Even towards 1939, that year included, the diplomatic undercurrents ebbed and flowed. Molotov-Ribbentrop Pact was a shock to the system as it deserved to be. A few saw Stalin and Hitler making a pact, but of course they did, for the reasons we now know, why wouldn't they? France and UK had failed to stem Hitler with a pact with USSR. At that moment, peace lost, war won. No going back.
But yet so many final pieces of the historic puzzle were not yet in place. After invasion of Poland by the two dictators, both Hitler and Stalin had significantly more leeway to plan and execute their deeds. Stalin went on to begin the annexation of Baltics, while Hitler was ready to attack France with the two happy chaps in an uneasy agreement to cast their mutual situation aside for the time being.

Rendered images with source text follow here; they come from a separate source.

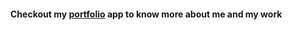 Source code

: #### Checkout my [portfolio](https://neerajsingh869.netlify.app/) app to know more about me and my work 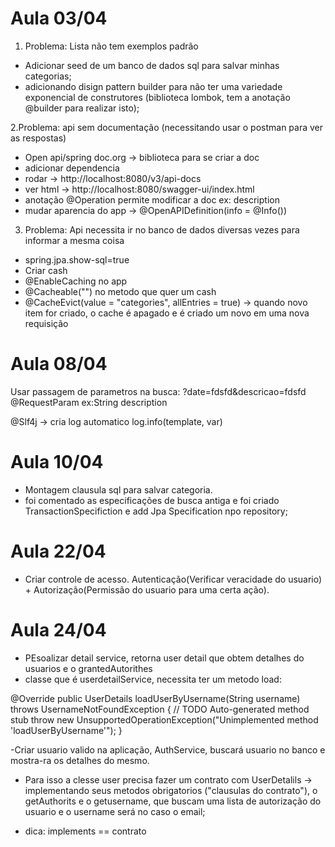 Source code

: # Aula 03/04 

1. Problema: Lista não tem exemplos padrão
- Adicionar seed de um banco de dados sql para salvar minhas categorias;
- adicionando disign pattern builder para não ter uma variedade exponencial de construtores (biblioteca lombok, tem a anotação @builder para realizar isto);

2.Problema: api sem documentação (necessitando usar o postman para ver as respostas)
- Open api/spring doc.org -> biblioteca para se criar a doc
- adicionar dependencia 
- rodar -> http://localhost:8080/v3/api-docs
- ver html -> http://localhost:8080/swagger-ui/index.html
- anotação  @Operation permite modificar a doc ex: description
- mudar aparencia do app -> @OpenAPIDefinition(info = @Info())
  
3. Problema: Api necessita ir no banco de dados diversas vezes para informar a mesma coisa
- spring.jpa.show-sql=true
- Criar cash
- @EnableCaching no app
- @Cacheable("") no metodo que quer um cash
- @CacheEvict(value = "categories", allEntries = true) -> quando novo item for criado, o cache é apagado e é criado um novo em uma nova requisição

# Aula 08/04
Usar passagem de parametros na busca: ?date=fdsfd&descricao=fdsfd
@RequestParam ex:String description 

@Slf4j -> cria log automatico
log.info(template, var)

# Aula 10/04

- Montagem clausula sql para salvar categoria.
- foi comentado as especificações de busca antiga e foi criado TransactionSpecifiction e add Jpa Specification npo repository;

# Aula 22/04

- Criar controle de acesso. Autenticação(Verificar veracidade do usuario) + Autorização(Permissão do usuario para uma certa ação).

# Aula 24/04

- PEsoalizar detail service, retorna user detail que obtem detalhes do usuarios e o grantedAutorithes
- classe que é userdetailService, necessita ter um metodo load:

@Override
    public UserDetails loadUserByUsername(String username) throws UsernameNotFoundException {
        // TODO Auto-generated method stub
        throw new UnsupportedOperationException("Unimplemented method 'loadUserByUsername'");
    }

-Criar usuario valido na aplicação, AuthService, buscará usuario no banco e mostra-ra os detalhes do mesmo.

- Para isso a clesse user precisa fazer um contrato com UserDetalils -> implementando seus metodos obrigatorios ("clausulas do contrato"), o getAuthorits e o getusername, que buscam uma lista de autorização do usuario e o username será no caso o email;

* dica: implements == contrato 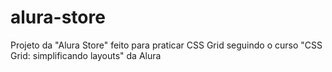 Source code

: # alura-store
Projeto da "Alura Store" feito para praticar CSS Grid seguindo o curso "CSS Grid: simplificando layouts" da Alura
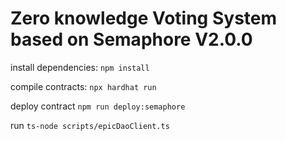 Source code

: # Zero knowledge Voting System based on Semaphore V2.0.0 

install dependencies:
`npm install`

compile contracts:
`npx hardhat run`

deploy contract
`npm run deploy:semaphore`

run   `ts-node scripts/epicDaoClient.ts`
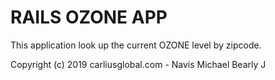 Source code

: # RAILS OZONE APP

This application look up the current OZONE level by zipcode.

Copyright (c) 2019 carliusglobal.com - Navis Michael Bearly J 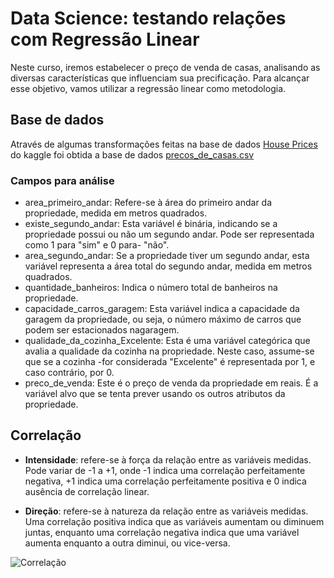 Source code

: # Data Science: testando relações com Regressão Linear
Neste curso, iremos estabelecer o preço de venda de casas, analisando as diversas características que influenciam sua precificação. Para alcançar esse objetivo, vamos utilizar a regressão linear como metodologia.

## Base de dados
Através de algumas transformações feitas na base de dados [House Prices](https://www.kaggle.com/code/ahmedmahmoud16/house-prices-regression) do kaggle foi obtida a base de dados [precos_de_casas.csv](./Precos_de_casas.csv)

### Campos para análise
- area_primeiro_andar: Refere-se à área do primeiro andar da propriedade, medida em metros quadrados.
- existe_segundo_andar: Esta variável é binária, indicando se a propriedade possui ou não um segundo andar. Pode ser representada como 1 para "sim" e 0 para- "não".
- area_segundo_andar: Se a propriedade tiver um segundo andar, esta variável representa a área total do segundo andar, medida em metros quadrados.
- quantidade_banheiros: Indica o número total de banheiros na propriedade.
- capacidade_carros_garagem: Esta variável indica a capacidade da garagem da propriedade, ou seja, o número máximo de carros que podem ser estacionados nagaragem.
- qualidade_da_cozinha_Excelente: Esta é uma variável categórica que avalia a qualidade da cozinha na propriedade. Neste caso, assume-se que se a cozinha -for considerada "Excelente" é representada por 1, e caso contrário, por 0.
- preco_de_venda: Este é o preço de venda da propriedade em reais. É a variável alvo que se tenta prever usando os outros atributos da propriedade.

## Correlação
- **Intensidade**: refere-se à força da relação entre as variáveis medidas. Pode variar de -1 a +1, onde -1 indica uma correlação perfeitamente negativa, +1 indica uma correlação perfeitamente positiva e 0 indica ausência de correlação linear.

- **Direção**: refere-se à natureza da relação entre as variáveis medidas. Uma correlação positiva indica que as variáveis aumentam ou diminuem juntas, enquanto uma correlação negativa indica que uma variável aumenta enquanto a outra diminui, ou vice-versa.

![Correlação](https://cdn3.gnarususercontent.com.br/3677-data-science-regressao-linear/Imagens%20das%20atividades/Aula1-img1.png)
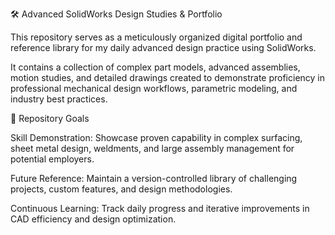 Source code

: 🛠️ Advanced SolidWorks Design Studies & Portfolio  

This repository serves as a meticulously organized digital portfolio and reference library for my daily advanced design practice using SolidWorks.

It contains a collection of complex part models, advanced assemblies, motion studies, and detailed drawings created to demonstrate proficiency in professional mechanical design workflows, parametric modeling, and industry best practices.

🚀 Repository Goals

Skill Demonstration: Showcase proven capability in complex surfacing, sheet metal design, weldments, and large assembly management for potential employers.

Future Reference: Maintain a version-controlled library of challenging projects, custom features, and design methodologies.

Continuous Learning: Track daily progress and iterative improvements in CAD efficiency and design optimization.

At the time of invasion of Finland by Stalin, there were still no larger alliance in place apart the loose Franco-British pact. Interestingly, when you look at the top foreign aid towards Finland during Winter War, three countries stand out. Sweden, for the obvious reason of preferinng to continue to have Finland as their eastern neighbour went to greater lengths than perhaps appreciated, including not declaring neutral in the war, just not a participant. Then, France and Itally. France, because Daladier wanted finally to show a strong line against communism, with local politics in mind in particular. Italy, because how Mussolini wanted to oppose Bolshevism. Relations with Germany and Italy hit a rock-bottom, and at this stage one could but remember the Great War and which side Italy took there, after procrastination. Eventually, their Abessinian adventures and the embargo that followed had perhaps not a little role in forcing Mussolinis hand and choosing to go war with Hitler, instead of being a passive (relatively speaking) bystander for a bit further.

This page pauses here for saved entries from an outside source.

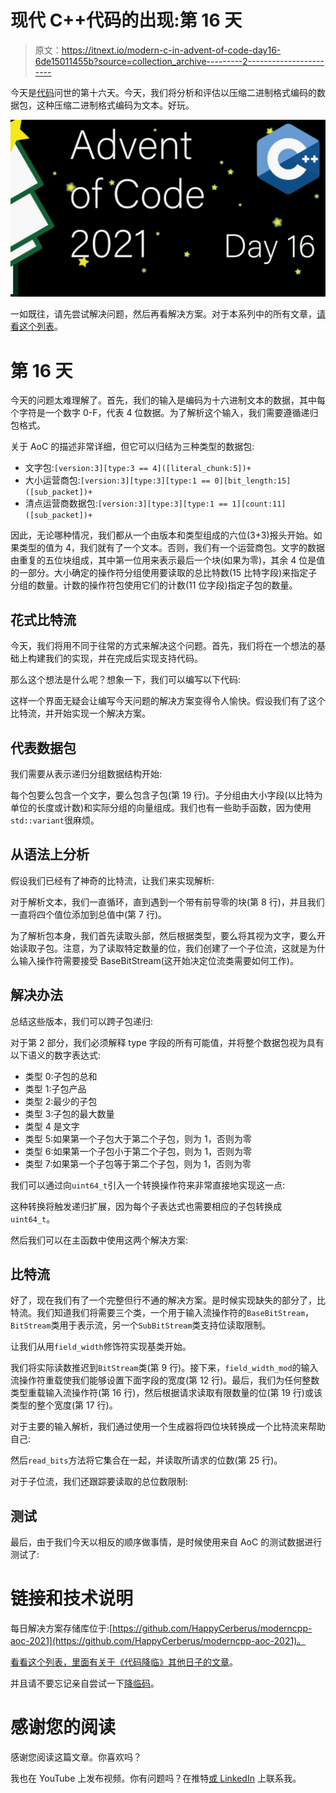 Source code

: # 现代 C++代码的出现:第 16 天

> 原文：<https://itnext.io/modern-c-in-advent-of-code-day16-6de15011455b?source=collection_archive---------2----------------------->

今天是[代码](https://adventofcode.com/2021)问世的第十六天。今天，我们将分析和评估以压缩二进制格式编码的数据包，这种压缩二进制格式编码为文本。好玩。

![](img/a822f64ce2b96874287a0aae48290950.png)

一如既往，请先尝试解决问题，然后再看解决方案。对于本系列中的所有文章，[请看这个列表](https://medium.com/@happy.cerberus/list/advent-of-code-2021-using-modern-c-c5814cb6666e)。

# 第 16 天

今天的问题太难理解了。首先，我们的输入是编码为十六进制文本的数据，其中每个字符是一个数字 0-F，代表 4 位数据。为了解析这个输入，我们需要遵循递归包格式。

关于 AoC 的描述非常详细，但它可以归结为三种类型的数据包:

*   文字包:`[version:3][type:3 == 4]([literal_chunk:5])+`
*   大小运营商包:`[version:3][type:3][type:1 == 0][bit_length:15]([sub_packet])+`
*   清点运营商数据包:`[version:3][type:3][type:1 == 1][count:11]([sub_packet])+`

因此，无论哪种情况，我们都从一个由版本和类型组成的六位(3+3)报头开始。如果类型的值为 4，我们就有了一个文本。否则，我们有一个运营商包。文字的数据由重复的五位块组成，其中第一位用来表示最后一个块(如果为零)，其余 4 位是值的一部分。大小确定的操作符分组使用要读取的总比特数(15 比特字段)来指定子分组的数量。计数的操作符包使用它们的计数(11 位字段)指定子包的数量。

## 花式比特流

今天，我们将用不同于往常的方式来解决这个问题。首先，我们将在一个想法的基础上构建我们的实现，并在完成后实现支持代码。

那么这个想法是什么呢？想象一下，我们可以编写以下代码:

这样一个界面无疑会让编写今天问题的解决方案变得令人愉快。假设我们有了这个比特流，并开始实现一个解决方案。

## 代表数据包

我们需要从表示递归分组数据结构开始:

每个包要么包含一个文字，要么包含子包(第 19 行)。子分组由大小字段(以比特为单位的长度或计数)和实际分组的向量组成。我们也有一些助手函数，因为使用`std::variant`很麻烦。

## 从语法上分析

假设我们已经有了神奇的比特流，让我们来实现解析:

对于解析文本，我们一直循环，直到遇到一个带有前导零的块(第 8 行)，并且我们一直将四个值位添加到总值中(第 7 行)。

为了解析包本身，我们首先读取头部，然后根据类型，要么将其视为文字，要么开始读取子包。注意，为了读取特定数量的位，我们创建了一个子位流，这就是为什么输入操作符需要接受 BaseBitStream(这开始决定位流类需要如何工作)。

## 解决办法

总结这些版本，我们可以跨子包递归:

对于第 2 部分，我们必须解释 type 字段的所有可能值，并将整个数据包视为具有以下语义的数字表达式:

*   类型 0:子包的总和
*   类型 1:子包产品
*   类型 2:最少的子包
*   类型 3:子包的最大数量
*   类型 4 是文字
*   类型 5:如果第一个子包大于第二个子包，则为 1，否则为零
*   类型 6:如果第一个子包小于第二个子包，则为 1，否则为零
*   类型 7:如果第一个子包等于第二个子包，则为 1，否则为零

我们可以通过向`uint64_t`引入一个转换操作符来非常直接地实现这一点:

这种转换将触发递归扩展，因为每个子表达式也需要相应的子包转换成`uint64_t`。

然后我们可以在主函数中使用这两个解决方案:

## 比特流

好了，现在我们有了一个完整但行不通的解决方案。是时候实现缺失的部分了，比特流。我们知道我们将需要三个类，一个用于输入流操作符的`BaseBitStream`，`BitStream`类用于表示流，另一个`SubBitStream`类支持位读取限制。

让我们从用`field_width`修饰符实现基类开始。

我们将实际读数推迟到`BitStream`类(第 9 行)。接下来，`field_width_mod`的输入流操作符重载使我们能够设置下面字段的宽度(第 12 行)。最后，我们为任何整数类型重载输入流操作符(第 16 行)，然后根据请求读取有限数量的位(第 19 行)或该类型的整个宽度(第 17 行)。

对于主要的输入解析，我们通过使用一个生成器将四位块转换成一个比特流来帮助自己:

然后`read_bits`方法将它集合在一起，并读取所请求的位数(第 25 行)。

对于子位流，我们还跟踪要读取的总位数限制:

## 测试

最后，由于我们今天以相反的顺序做事情，是时候使用来自 AoC 的测试数据进行测试了:

# 链接和技术说明

每日解决方案存储库位于:[https://github.com/HappyCerberus/moderncpp-aoc-2021](https://github.com/HappyCerberus/moderncpp-aoc-2021)。

[看看这个列表，里面有关于《代码降临》其他日子的文章](https://medium.com/@happy.cerberus/list/advent-of-code-2021-using-modern-c-c5814cb6666e)。

并且请不要忘记亲自尝试一下[降临码](https://adventofcode.com/2021)。

# 感谢您的阅读

感谢您阅读这篇文章。你喜欢吗？

我也在 YouTube 上发布视频。你有问题吗？在推特[或 LinkedIn](https://twitter.com/SimonToth83) 上联系我。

So what if Finland would have waited a bit further, to see if the Franco-British expedition would eventually land in Norway (despite Norway declaring neutral in fear of Germany), and passed through Sweden (despite Sweden opposing the move), and actually arriving in Finland? Stalin, then, would have all of a sudden faced the two arch-enemies to global communism at a side-event as far as USSR was concerned. It did not happen of course, Finland was already beaten by early March 1940, Stalin just was not sure of that, as many pieces of front line sort of still held together. Instead, he called a truce, Finland agreed, Germany was agitated though, and invaded Norway a bit later to deny UK the access to Swedish ore.
To answer the original question, with no hindsight, and while trying to understand the realpolitik of the time, I can't fault Chamberlain. Sudetendeutsch was a negligible price for keeping the piece, if Hitler would have been subdued as the result. Of course he was never going to be subdued, as we know now. Also, Chamberlain and Daladier tried to build alliances, Stalin's USSR included, but it did not work out, at all. Lots of violent events toook place before Barbarossa. I don't blame Chamberlain for that. The two dictators mostly got what they wanted, until Hitler decided to go at USSR, declaring war on USA while at it, and the final pieces of history as we know fell into their places.